Women’s agricultural self help groups can jointly purchase manual equipment to save each member hours or days of tedious labor. Most of us have never seen a paddy thresher, but Madhulika Singh of the CSISA (Cereal Systems Initiative for South Asia) reports that with its use, what once took women days now takes hours. One village cooperating in the Gambian Women’s Initiative purchased a rice milling machine, collectively running the business. It draws customers from surrounding villages, both generating income and saving farmers thousands of hours.

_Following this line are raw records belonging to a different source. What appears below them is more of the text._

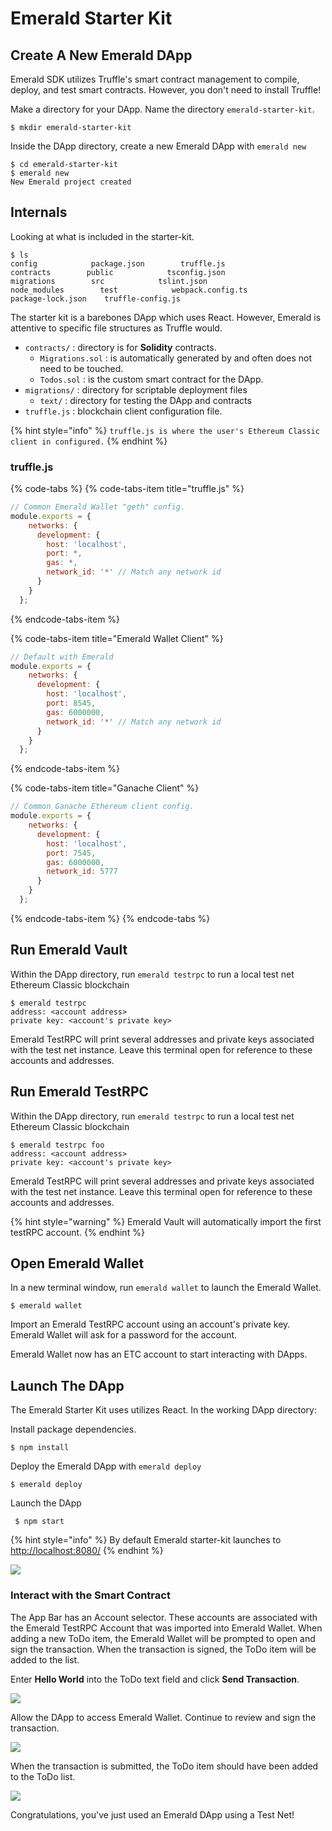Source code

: # Emerald Starter Kit

## Create A New Emerald DApp

Emerald SDK utilizes Truffle's smart contract management to compile, deploy, and test smart contracts. However, you don't need to install Truffle!

Make a directory for your DApp. Name the directory `emerald-starter-kit`.

```text
$ mkdir emerald-starter-kit
```

Inside the DApp directory, create a new Emerald DApp with `emerald new`

```text
$ cd emerald-starter-kit
$ emerald new
New Emerald project created
```

## Internals

Looking at what is included in the starter-kit.

```text
$ ls
config            package.json        truffle.js
contracts        public            tsconfig.json
migrations        src            tslint.json
node_modules        test            webpack.config.ts
package-lock.json    truffle-config.js
```

The starter kit is a barebones DApp which uses React. However, Emerald is attentive to specific file structures as Truffle would.

* `contracts/` : directory is for **Solidity** contracts.
  * `Migrations.sol` : is automatically generated by and often does not need to be touched.
  * `Todos.sol` : is the custom smart contract for the DApp. 
* `migrations/` : directory for scriptable deployment files
  * `text/` : directory for  testing the DApp and contracts
* `truffle.js` : blockchain client configuration file.

{% hint style="info" %}
`truffle.js is where the user's Ethereum Classic client in configured.`
{% endhint %}

### **truffle.js**

{% code-tabs %}
{% code-tabs-item title="truffle.js" %}
```javascript
// Common Emerald Wallet "geth" config.
module.exports = {
    networks: {
      development: {
        host: 'localhost',
        port: *,
        gas: *,
        network_id: '*' // Match any network id
      }
    }
  };
```
{% endcode-tabs-item %}

{% code-tabs-item title="Emerald Wallet Client" %}
```javascript
// Default with Emerald
module.exports = {
    networks: {
      development: {
        host: 'localhost',
        port: 8545,
        gas: 6000000,
        network_id: '*' // Match any network id
      }
    }
  };
```
{% endcode-tabs-item %}

{% code-tabs-item title="Ganache Client" %}
```javascript
// Common Ganache Ethereum client config.
module.exports = {
    networks: {
      development: {
        host: 'localhost',
        port: 7545,
        gas: 6000000,
        network_id: 5777
      }
    }
  };
```
{% endcode-tabs-item %}
{% endcode-tabs %}

## Run Emerald Vault

Within the DApp directory, run `emerald testrpc` to run a local test net Ethereum Classic blockchain

```text
$ emerald testrpc 
address: <account address>
private key: <account's private key>
```

Emerald TestRPC will print several addresses and private keys associated with the test net instance. Leave this terminal open for reference to these accounts and addresses.

## Run Emerald TestRPC

Within the DApp directory, run `emerald testrpc` to run a local test net Ethereum Classic blockchain

```text
$ emerald testrpc foo
address: <account address>
private key: <account's private key>
```

Emerald TestRPC will print several addresses and private keys associated with the test net instance. Leave this terminal open for reference to these accounts and addresses.

{% hint style="warning" %}
Emerald Vault will automatically import the first testRPC account.
{% endhint %}

## Open Emerald Wallet

In a new terminal window, run `emerald wallet` to launch the Emerald Wallet.

```text
$ emerald wallet
```

Import an Emerald TestRPC account using an account's private key. Emerald Wallet will ask for a password for the account.

Emerald Wallet now has an ETC account to start interacting with DApps.

## Launch The DApp

The Emerald Starter Kit uses utilizes React. In the working DApp directory:

Install package dependencies.

```text
$ npm install
```

Deploy the Emerald DApp with `emerald deploy`

```text
$ emerald deploy
```

Launch the DApp

```text
 $ npm start
```

{% hint style="info" %}
By default Emerald starter-kit launches to [http://localhost:8080/](http://localhost:8080/)
{% endhint %}

![](../.gitbook/assets/screen-shot-2018-09-12-at-2.03.09-am.png)

### Interact with the Smart Contract

The App Bar has an Account selector. These accounts are associated with the Emerald TestRPC Account that was imported into Emerald Wallet. When adding a new ToDo item, the Emerald Wallet will be prompted to open and sign the transaction. When the transaction is signed, the ToDo item will be added to the list.

Enter **Hello World** into the ToDo text field and click **Send Transaction**.

![](../.gitbook/assets/screen-shot-2018-09-12-at-2.10.14-am.png)

Allow the DApp to access Emerald Wallet. Continue to review and sign the transaction.

![](../.gitbook/assets/screen-shot-2018-09-12-at-2.12.59-am.png)

When the transaction is submitted, the ToDo item should have been added to the ToDo list.

![](../.gitbook/assets/screen-shot-2018-09-12-at-2.00.46-am.png)

Congratulations, you've just used an Emerald DApp using a Test Net!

Microfranchising also shows great promise in incorporating women in the marketing chain. Solar Sister, for example, provides a business in a bag, stocked with wide array of solar-charging lights, solar panels, and improved cookstoves. Their sales force develops local expertise and can make a compelling case to other women. Male salesmen focus on a solar panel’s power and output; female reps focus on lifestyle benefits, emphasizing that the client’s kids will have smoke-free, high quality lights for evening studying.
In my research for 100 Under $100, one surprise was, given the great emporiums of household tools we enjoy in the rich world, how little attention has been given to designing appropriate tools for women in low resource settings. There is the improved corn sheller and not much else. Exactly one manual washing machine innovation, the GiraDora (a large pedal-operated salad spinner affair) is in the works, but not even on the market yet. A billion women do laundry manually!
There is money to be made eliminating low-income women’s time guzzlers, and billions of hours of women’s time to be liberated.